Le paysage de l’édition en Afrique a changé. Il existe dans presque tous les pays des éditeurs. D’après l’UNESCO, le nombre d’éditeurs sur le continent africain est passé de 818 en 1983 à plus de 4000 aujourd’hui, dont 80 % sont des sociétés commerciales. Cependant, seulement une centaine d’éditeurs publient dans les pays d’Afrique de l’Ouest et Centrale. Plusieurs pistes pourraient être explorées pour remédier à la situation.
Coéditions et coproductions : qui travaille avec qui ?
La carte ci-jointe illustre combien les coéditions et les coproductions Sud-Sud et les coéditions solidaires Nord-Sud sont nombreuses (près de 15 % de la production 2002). La coédition et la coproduction entre éditeurs du Sud date de quelques années. En 2002, Ruisseaux d’Afrique (Bénin) et Cérès (Tunisie) proposent de coproduire des titres de trois collections de jeunesse (Serin, Libellule et Le Miroir d’Encre). Simultanément se créait le réseau de l’Alliance des éditeurs indépendants qui réunit des éditeurs du Sud et du Nord.

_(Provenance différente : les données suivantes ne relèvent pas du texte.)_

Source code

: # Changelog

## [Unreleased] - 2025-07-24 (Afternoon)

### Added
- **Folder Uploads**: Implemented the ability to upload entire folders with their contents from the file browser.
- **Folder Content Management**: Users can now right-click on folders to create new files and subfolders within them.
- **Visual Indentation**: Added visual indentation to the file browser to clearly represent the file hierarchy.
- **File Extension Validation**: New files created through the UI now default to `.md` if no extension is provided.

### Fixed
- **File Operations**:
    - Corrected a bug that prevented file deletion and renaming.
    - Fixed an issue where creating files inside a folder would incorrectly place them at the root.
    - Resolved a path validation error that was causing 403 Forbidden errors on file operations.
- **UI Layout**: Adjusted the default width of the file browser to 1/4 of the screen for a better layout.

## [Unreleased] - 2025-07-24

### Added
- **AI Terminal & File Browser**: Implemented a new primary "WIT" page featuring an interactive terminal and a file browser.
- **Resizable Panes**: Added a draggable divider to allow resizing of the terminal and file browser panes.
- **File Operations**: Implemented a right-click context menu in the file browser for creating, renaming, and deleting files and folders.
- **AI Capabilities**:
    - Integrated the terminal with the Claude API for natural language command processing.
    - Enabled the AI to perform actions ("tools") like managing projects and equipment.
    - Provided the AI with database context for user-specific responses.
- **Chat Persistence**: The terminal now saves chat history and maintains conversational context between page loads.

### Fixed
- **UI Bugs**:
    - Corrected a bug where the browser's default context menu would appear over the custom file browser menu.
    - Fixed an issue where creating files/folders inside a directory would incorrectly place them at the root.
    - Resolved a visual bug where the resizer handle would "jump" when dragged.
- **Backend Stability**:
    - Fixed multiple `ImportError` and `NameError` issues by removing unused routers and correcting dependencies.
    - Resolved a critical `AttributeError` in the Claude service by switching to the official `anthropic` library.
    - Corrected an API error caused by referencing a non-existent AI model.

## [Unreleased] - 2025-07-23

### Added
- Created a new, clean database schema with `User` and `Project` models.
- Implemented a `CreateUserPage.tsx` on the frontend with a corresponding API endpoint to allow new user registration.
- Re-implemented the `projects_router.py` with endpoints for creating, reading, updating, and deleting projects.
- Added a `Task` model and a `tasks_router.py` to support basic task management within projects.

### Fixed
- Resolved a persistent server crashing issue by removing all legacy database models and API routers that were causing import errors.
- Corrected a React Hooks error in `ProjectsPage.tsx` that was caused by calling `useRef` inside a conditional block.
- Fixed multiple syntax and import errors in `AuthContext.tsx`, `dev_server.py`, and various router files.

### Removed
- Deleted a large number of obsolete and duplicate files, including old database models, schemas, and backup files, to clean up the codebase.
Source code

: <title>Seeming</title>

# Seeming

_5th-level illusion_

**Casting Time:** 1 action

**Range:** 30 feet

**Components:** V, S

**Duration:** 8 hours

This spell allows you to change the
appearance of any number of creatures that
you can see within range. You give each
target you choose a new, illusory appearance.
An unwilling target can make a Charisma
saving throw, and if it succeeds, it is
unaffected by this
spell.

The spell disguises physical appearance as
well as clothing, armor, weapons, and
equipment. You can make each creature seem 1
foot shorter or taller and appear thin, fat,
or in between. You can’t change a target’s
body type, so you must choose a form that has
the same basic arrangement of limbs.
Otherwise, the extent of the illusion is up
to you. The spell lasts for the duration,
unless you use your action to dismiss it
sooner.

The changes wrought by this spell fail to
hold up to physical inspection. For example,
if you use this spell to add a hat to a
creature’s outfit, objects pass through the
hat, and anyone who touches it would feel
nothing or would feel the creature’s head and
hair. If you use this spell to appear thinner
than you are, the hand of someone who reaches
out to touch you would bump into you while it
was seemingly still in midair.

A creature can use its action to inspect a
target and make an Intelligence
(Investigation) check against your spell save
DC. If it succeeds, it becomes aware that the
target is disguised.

Les pays d’Afrique en gris sur la carte, ou cerclés de gris pour les pays du Nord, participent à cette alternative éditoriale dans laquelle s’inscrivent aussi la majorité des liens Sud-Sud.
Le commerce intra et inter africains
La Chambre de commerce international de Genève annonce que le commerce intra- et inter-régional africain du livre a doublé entre 1992 et 1996. Les échanges intra- et inter-régionaux offrent un réel potentiel aux éditeurs africains. Ces échanges sont encore faibles, mais sont dorénavant visibles en termes financiers dans les statistiques des douanes des différents pays. Néanmoins, ces données officielles ne reflètent qu’une partie des flux. Pour des raisons de coûts, les circuits parallèles sont encore beaucoup pratiqués. D’autre part, certains marchés du Sud qui contiennent des livres édités au Sud sont servis par des sociétés et/ou des organismes du Nord, et comptabilisés en flux Nord/Sud.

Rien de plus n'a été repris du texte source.